Research has shown that most people do not understand infant crying. In 2007, for example, four-fifths of people interviewed in North Carolina strongly believed that “good” parents should be able to soothe their crying babies. Only one-third knew that babies could cry for up to five hours a day and still be perfectly healthy. Often, people equated crying with sickness.

cryingbabymomIn actuality, increased infant crying is a scientifically substantiated, normal part of infant development. The letters in the acronym “PURPLE” explain the reality of infant crying.

  • Peaks: Crying peaks at two to three months of age and ends at four to five months.
  • Unexpected: Crying is often unexpected.
  • Resists soothing: Infants may be resistant to soothing.
  • Pain-like Face: Infants may appear to be in pain.
  • Long-lasting: The crying is usually long-lasting.
  • Evening: Crying occurs most frequently in the evening.

The program uses a variety of materials to share the PURPLE message. Parents and caregivers learn techniques to cope with their normal feelings of frustration, guilt, and potential anger. They learn ways that sometimes soothe a crying baby, from comforting and carrying to walking and talking. And they are advised to put the baby down in a safe place for a short time and walk away to calm down if they become too frustrated.

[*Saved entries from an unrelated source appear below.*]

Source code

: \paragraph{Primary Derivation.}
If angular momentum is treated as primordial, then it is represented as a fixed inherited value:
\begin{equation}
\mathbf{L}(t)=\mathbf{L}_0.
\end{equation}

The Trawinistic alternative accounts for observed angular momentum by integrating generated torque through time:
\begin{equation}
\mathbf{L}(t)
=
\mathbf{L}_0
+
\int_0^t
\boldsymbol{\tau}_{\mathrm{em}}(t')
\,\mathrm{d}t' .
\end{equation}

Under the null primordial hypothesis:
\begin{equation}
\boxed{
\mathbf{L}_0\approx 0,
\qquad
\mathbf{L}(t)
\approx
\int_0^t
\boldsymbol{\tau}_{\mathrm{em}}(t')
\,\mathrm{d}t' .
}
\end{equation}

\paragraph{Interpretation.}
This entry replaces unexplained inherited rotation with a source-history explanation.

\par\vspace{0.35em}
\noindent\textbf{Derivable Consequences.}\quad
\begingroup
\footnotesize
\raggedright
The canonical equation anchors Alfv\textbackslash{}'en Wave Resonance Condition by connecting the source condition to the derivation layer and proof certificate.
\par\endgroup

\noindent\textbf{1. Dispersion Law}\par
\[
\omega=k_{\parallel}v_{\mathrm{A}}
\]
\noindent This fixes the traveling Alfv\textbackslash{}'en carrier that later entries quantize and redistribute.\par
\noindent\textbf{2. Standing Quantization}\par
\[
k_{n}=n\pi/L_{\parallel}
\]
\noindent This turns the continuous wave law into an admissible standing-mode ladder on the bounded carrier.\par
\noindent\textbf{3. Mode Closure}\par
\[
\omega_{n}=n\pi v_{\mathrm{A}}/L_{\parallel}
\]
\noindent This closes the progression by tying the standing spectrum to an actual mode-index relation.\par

At the same time, caregivers are reminded to visit a doctor or nurse to learn if there are other medical issues that could be contributing to the crying.
And perhaps most importantly, parents and caregivers learn that they are not alone in their feelings. Prolonged crying occurs regardless of gender, race, culture, or parenting style. Some infants will cry more than others; some will be soothed easier than others. But eventually, the crying will end, and the infants will grow into healthy children.

North Carolina leads the way nation-wide
The Period of PURPLE Crying® in North Carolina is the largest and most comprehensive shaken baby prevention program in the country. It is educating North Carolinians in three ways:

  • Hospital education of parents of newborns. Nurses and doctors at 86 hospitals in North Carolina are showing the DVD to all new parents and discussing possible ways to soothe a crying baby. Parents are given a DVD and booklet to take home and share with others who will care for their infant. By the end of 2012, the parents of more than half a million newborns will have heard the PURPLE message.
  • Message reinforcement. PURPLE will be reinforced to parents during pre-natal visits and well-child visits at physicians’ offices and community health centers.
  • A media campaign. PURPLE will be shared through a mix of radio advertising, print advertising, social media, and a Web site (
    Parents and caregivers are not the only people who should hear about PURPLE. The advertising materials are designed to reach people who influence caregivers, such as relatives and friends. At the hospital, parents of newborns will receive a copy of the brochure and DVD to take home to babysitters, friends, and relatives.
    By raising awareness of infant crying, The Period of PURPLE Crying® can help parents and caregivers in North Carolina have more realistic expectations of infant crying. This may reduce the frustration that can lead them to shake or hurt their babies—and ultimately, save lives.